The first dog doesn't usually display a perfect collection of all the desired traits a breeder is seeking, just a tendency. Breeders select animals for the traits they desire. If they want bigness they breed with big dogs, if they want sweet natures they breed the sweetest ones in the litter, trying to IMPROVE the particular trait they are interested in, selecting those individuals from subsequent generations that have the best expression of that trait. They chose the original dog because it had such a trait but its descendants are selected to improve on it. Then they breed it with other dogs with the same trait. You don't need ALL original dog traits, just dogs that have the trait you want. When an unwanted trait shows up they are careful to keep that animal from breeding. Over time the traits they are seeking become established and the ones they don't want get eliminated. This is elementary my dear Watson, no doubt highly oversimplified (you don't usually get a single trait without a company of other traits along with it for instance) but nothing at all ridiculous about it.

Then Taz:
[Faith]A nearly obliterated population such as the seals which were hunted to near extinction, may actually come back in large numbers, but they will come back with much reduced genetic variability compared to their original population. Surely this is obvious?
[Taz] No, it's not obvious, because you are using it in the wrong way. It's like saying each individual atom of my computer is colorless therefore my computer is colorless. There's a fallacy for that. Try to guess what it is. While it is true that the seal population came back with less genetic variation than before, we're talking only a couple generations. You are trying to apply a couple generations of seal as an example of evolution. If I didn't get drawn in by your honest tone, I would have said strawman.

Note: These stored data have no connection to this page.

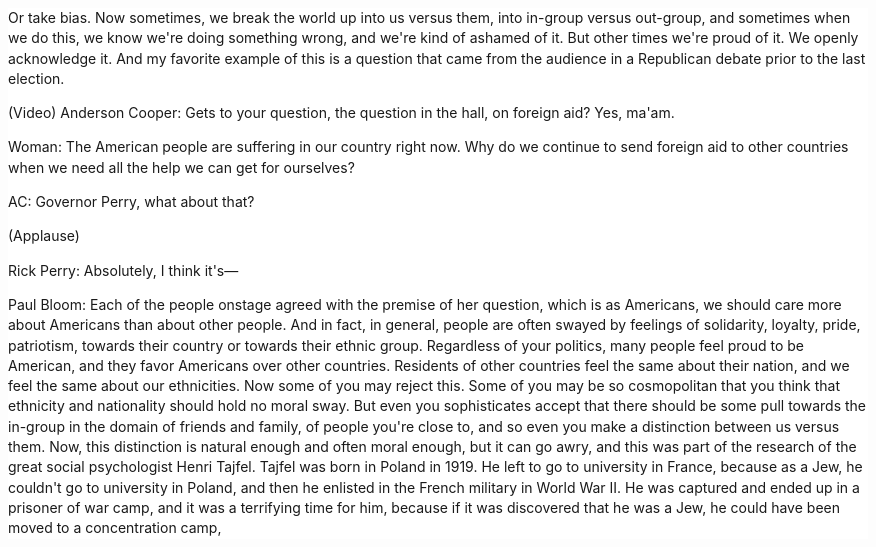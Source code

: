 Or take bias.
Now sometimes, we break the world up into
us versus them, into in-group versus out-group,
and sometimes when we do this,
we know we&#39;re doing something wrong,
and we&#39;re kind of ashamed of it.
But other times we&#39;re proud of it.
We openly acknowledge it.
And my favorite example of this
is a question that came from the audience
in a Republican debate prior to the last election.

(Video) Anderson Cooper: Gets to your question,
the question in the hall, on foreign aid? Yes, ma&#39;am.

Woman: The American people are suffering
in our country right now.
Why do we continue to send foreign aid
to other countries
when we need all the help we can get for ourselves?

AC: Governor Perry, what about that?

(Applause)


Rick Perry: Absolutely, I think it&#39;s—

Paul Bloom: Each of the people onstage
agreed with the premise of her question,
which is as Americans, we should care more
about Americans than about other people.
And in fact, in general, people are often swayed
by feelings of solidarity, loyalty, pride, patriotism,
towards their country or towards their ethnic group.
Regardless of your politics, many
people feel proud to be American,
and they favor Americans over other countries.
Residents of other countries
feel the same about their nation,
and we feel the same about our ethnicities.
Now some of you may reject this.
Some of you may be so cosmopolitan
that you think that ethnicity and nationality
should hold no moral sway.
But even you sophisticates accept
that there should be some pull
towards the in-group in the
domain of friends and family,
of people you&#39;re close to,
and so even you make a distinction
between us versus them.
Now, this distinction is natural enough
and often moral enough, but it can go awry,
and this was part of the research
of the great social psychologist Henri Tajfel.
Tajfel was born in Poland in 1919.
He left to go to university in France,
because as a Jew, he couldn&#39;t
go to university in Poland,
and then he enlisted in the French military
in World War II.
He was captured and ended up
in a prisoner of war camp,
and it was a terrifying time for him,
because if it was discovered that he was a Jew,
he could have been moved to a concentration camp,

What happened with the seal population you described is called a bottleneck, where an event triggered a loss of many traits and the resulting allele frequency is completely different than the one before. In this particular case with the seal, the event is called over-hunting.

Because we know for a fact that each individual in that population carries at least several mutations compared to its parents, if left undisturbed it is inevitable that genetic variation in that population will increase given enough time. By enough time, I'm talking about at 50 generations or so, not a couple.
And again we are denying the obvious to focus on the nonexistent savior of evolution, (beneficial) mutation, and the unprovable effect of lotsanlotsanlots of TIME. Again, built in alleles are quite enough to produce a huge array of variations in most species, while mutations contribute nothing but death to the mix (yeah, even the "neutral" ones whose effect is simply invisible). And that's all they are contributing to these genetically depleted seals too, not a stepping stone to further evolution but the threat of extinction.

And again, even if mutation did contribute viable new alleles, alleles only vary existing traits, what you need is new traits, new "information" at least whole new genes.
[Taz]As a side note, the rattlesnake population in the southwest are going through a bottleneck event as we speak. People there are hunting down every rattlesnake they could find, which are usually the ones that make a lot of noise. The very trait that helped keep their ancestors from being trampled on are now working against them with humans. There are reports of increasing number of silent rattlesnakes crawling around. Goddamn rednecks...
Yeah, they've selected silent rattlesnakes, what's your point? If they keep it up they'll eventually eliminate ALL the genetic possibilities for noisy rattlesnakes -- which is what ultimately happens with all selection events.
[Taz]I'm sure that one day in the distant future, our children's children will label this period as the great bottleneck era for most species on Earth. Man has been changing and molding population genetics to our liking. I'm sure we'll look back one day and realize the vast changes we've made to wild populations everywhere.
Could be, selection happens by many means and human interference is one of them. What you and others who are in thrall to evolution refuse to consider is that such a bottleneck IS evolution -- big changes in this case, just the stuff of evolution, and it DOES come to a screeching halt because of genetic depletion -- it's just that the whole scenario -- striking new traits plus serious genetic depletion -- happens a lot faster than the usual processes of variation. These normal processes, just like bottleneck, all involve some form of reproductive isolation of a portion of the main population that brings about new gene/allele frequencies. This isolation can occur in many ways, such as migration of a random assortment of individuals, a reproductive preference pattern within a population, natural selection having to do with environmental pressures, and so on. Bottleneck just does it faster.